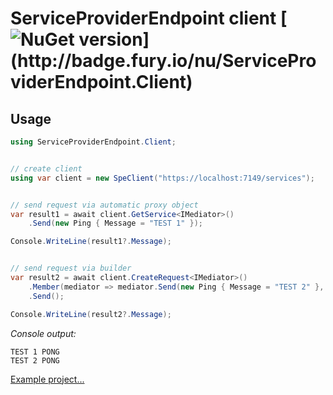 # ServiceProviderEndpoint client [![NuGet version](https://badge.fury.io/nu/ServiceProviderEndpoint.Client.svg?)](http://badge.fury.io/nu/ServiceProviderEndpoint.Client)


## Usage
```C#
using ServiceProviderEndpoint.Client;


// create client
using var client = new SpeClient("https://localhost:7149/services");


// send request via automatic proxy object
var result1 = await client.GetService<IMediator>()
    .Send(new Ping { Message = "TEST 1" });

Console.WriteLine(result1?.Message);


// send request via builder
var result2 = await client.CreateRequest<IMediator>()
    .Member(mediator => mediator.Send(new Ping { Message = "TEST 2" }, CancellationToken.None))
    .Send();

Console.WriteLine(result2?.Message);

```

*Console output:*
```
TEST 1 PONG
TEST 2 PONG
```

[Example project...](https://github.com/mustaddon/ServiceProviderEndpoint/tree/main/Examples/Example.Client)
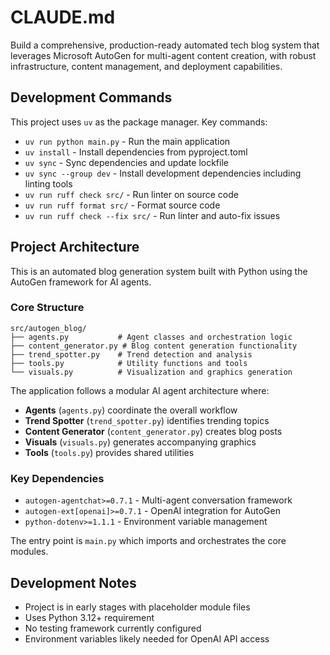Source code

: # CLAUDE.md

Build a comprehensive, production-ready automated tech blog system that leverages Microsoft AutoGen for multi-agent content creation, with robust infrastructure, content management, and deployment capabilities.

## Development Commands

This project uses `uv` as the package manager. Key commands:

- `uv run python main.py` - Run the main application
- `uv install` - Install dependencies from pyproject.toml
- `uv sync` - Sync dependencies and update lockfile
- `uv sync --group dev` - Install development dependencies including linting tools
- `uv run ruff check src/` - Run linter on source code
- `uv run ruff format src/` - Format source code
- `uv run ruff check --fix src/` - Run linter and auto-fix issues

## Project Architecture

This is an automated blog generation system built with Python using the AutoGen framework for AI agents.

### Core Structure

```
src/autogen_blog/
├── agents.py           # Agent classes and orchestration logic
├── content_generator.py # Blog content generation functionality
├── trend_spotter.py    # Trend detection and analysis
├── tools.py            # Utility functions and tools
└── visuals.py          # Visualization and graphics generation
```

The application follows a modular AI agent architecture where:
- **Agents** (`agents.py`) coordinate the overall workflow
- **Trend Spotter** (`trend_spotter.py`) identifies trending topics
- **Content Generator** (`content_generator.py`) creates blog posts
- **Visuals** (`visuals.py`) generates accompanying graphics
- **Tools** (`tools.py`) provides shared utilities

### Key Dependencies

- `autogen-agentchat>=0.7.1` - Multi-agent conversation framework
- `autogen-ext[openai]>=0.7.1` - OpenAI integration for AutoGen
- `python-dotenv>=1.1.1` - Environment variable management

The entry point is `main.py` which imports and orchestrates the core modules.

## Development Notes

- Project is in early stages with placeholder module files
- Uses Python 3.12+ requirement
- No testing framework currently configured
- Environment variables likely needed for OpenAI API access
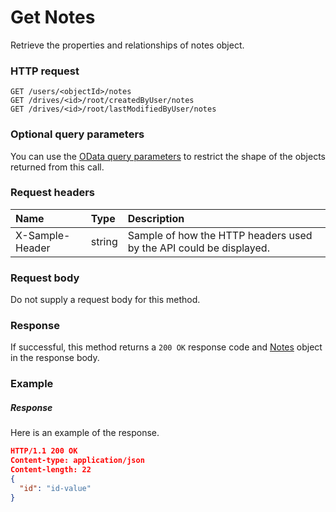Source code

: # Get Notes

Retrieve the properties and relationships of notes object.
### HTTP request
```http
GET /users/<objectId>/notes
GET /drives/<id>/root/createdByUser/notes
GET /drives/<id>/root/lastModifiedByUser/notes
```
### Optional query parameters
You can use the [OData query parameters](odata-optional-query-parameters.md) to restrict the shape of the objects returned from this call.
### Request headers
| Name       | Type | Description|
|:-----------|:------|:----------|
| X-Sample-Header  | string  | Sample of how the HTTP headers used by the API could be displayed.|

### Request body
Do not supply a request body for this method.
### Response
If successful, this method returns a `200 OK` response code and [Notes](../resources/notes.md) object in the response body.
### Example
##### Response
Here is an example of the response.
```json
HTTP/1.1 200 OK
Content-type: application/json
Content-length: 22
{
  "id": "id-value"
}
```

<!-- uuid: e40b1d65-7b08-4b9c-926e-b299d527446f
2015-10-09 17:14:36 UTC -->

───

§ **WHAT YOU SHOULD DO**:
Extract every line above containing the word "Ping".

§ **SOLUTION TO THIS PROBLEM**:
    .Send(new Ping { Message = "TEST 1" });
    .Member(mediator => mediator.Send(new Ping { Message = "TEST 2" }, CancellationToken.None))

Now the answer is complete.